**WHAT YOU SHOULD DO**
For the string "such", find every matching line in the records and copy it.

Source texts of formatted documents
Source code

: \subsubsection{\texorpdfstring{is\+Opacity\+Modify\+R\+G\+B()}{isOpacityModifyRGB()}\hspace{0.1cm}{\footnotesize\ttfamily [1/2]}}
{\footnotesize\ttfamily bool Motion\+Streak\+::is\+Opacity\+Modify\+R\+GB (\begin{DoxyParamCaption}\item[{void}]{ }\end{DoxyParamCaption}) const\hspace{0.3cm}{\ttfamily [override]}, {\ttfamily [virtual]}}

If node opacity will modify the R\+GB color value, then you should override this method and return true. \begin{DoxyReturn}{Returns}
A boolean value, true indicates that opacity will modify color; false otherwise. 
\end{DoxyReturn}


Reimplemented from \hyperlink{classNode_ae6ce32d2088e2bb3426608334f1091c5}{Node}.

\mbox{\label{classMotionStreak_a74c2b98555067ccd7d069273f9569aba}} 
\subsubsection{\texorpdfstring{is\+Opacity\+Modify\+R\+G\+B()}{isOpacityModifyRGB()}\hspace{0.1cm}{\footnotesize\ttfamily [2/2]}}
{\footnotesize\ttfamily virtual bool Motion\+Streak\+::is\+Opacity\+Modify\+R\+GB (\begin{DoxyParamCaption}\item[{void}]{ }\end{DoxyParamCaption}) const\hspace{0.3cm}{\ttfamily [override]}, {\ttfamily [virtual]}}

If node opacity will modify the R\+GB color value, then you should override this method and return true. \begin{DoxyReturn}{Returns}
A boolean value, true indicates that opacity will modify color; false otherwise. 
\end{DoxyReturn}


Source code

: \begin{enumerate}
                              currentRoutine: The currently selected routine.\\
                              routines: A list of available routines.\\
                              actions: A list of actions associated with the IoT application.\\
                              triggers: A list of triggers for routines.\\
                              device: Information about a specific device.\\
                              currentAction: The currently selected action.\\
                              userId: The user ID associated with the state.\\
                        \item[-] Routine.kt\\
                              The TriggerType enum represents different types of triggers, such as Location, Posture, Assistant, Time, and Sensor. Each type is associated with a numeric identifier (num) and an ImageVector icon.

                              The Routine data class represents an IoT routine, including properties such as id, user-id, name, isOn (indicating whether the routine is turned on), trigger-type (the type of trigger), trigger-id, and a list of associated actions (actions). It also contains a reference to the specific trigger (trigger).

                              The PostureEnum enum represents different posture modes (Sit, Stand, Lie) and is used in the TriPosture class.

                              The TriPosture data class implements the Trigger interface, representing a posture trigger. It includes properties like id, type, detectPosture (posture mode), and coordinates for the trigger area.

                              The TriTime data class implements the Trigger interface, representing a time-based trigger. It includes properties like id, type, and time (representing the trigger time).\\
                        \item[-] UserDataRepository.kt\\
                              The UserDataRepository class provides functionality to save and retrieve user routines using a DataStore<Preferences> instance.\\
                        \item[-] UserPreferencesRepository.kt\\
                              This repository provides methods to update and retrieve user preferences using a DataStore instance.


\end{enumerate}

**OUTPUT BELOW**
                              The TriggerType enum represents different types of triggers, such as Location, Posture, Assistant, Time, and Sensor. Each type is associated with a numeric identifier (num) and an ImageVector icon.
                              The Routine data class represents an IoT routine, including properties such as id, user-id, name, isOn (indicating whether the routine is turned on), trigger-type (the type of trigger), trigger-id, and a list of associated actions (actions). It also contains a reference to the specific trigger (trigger).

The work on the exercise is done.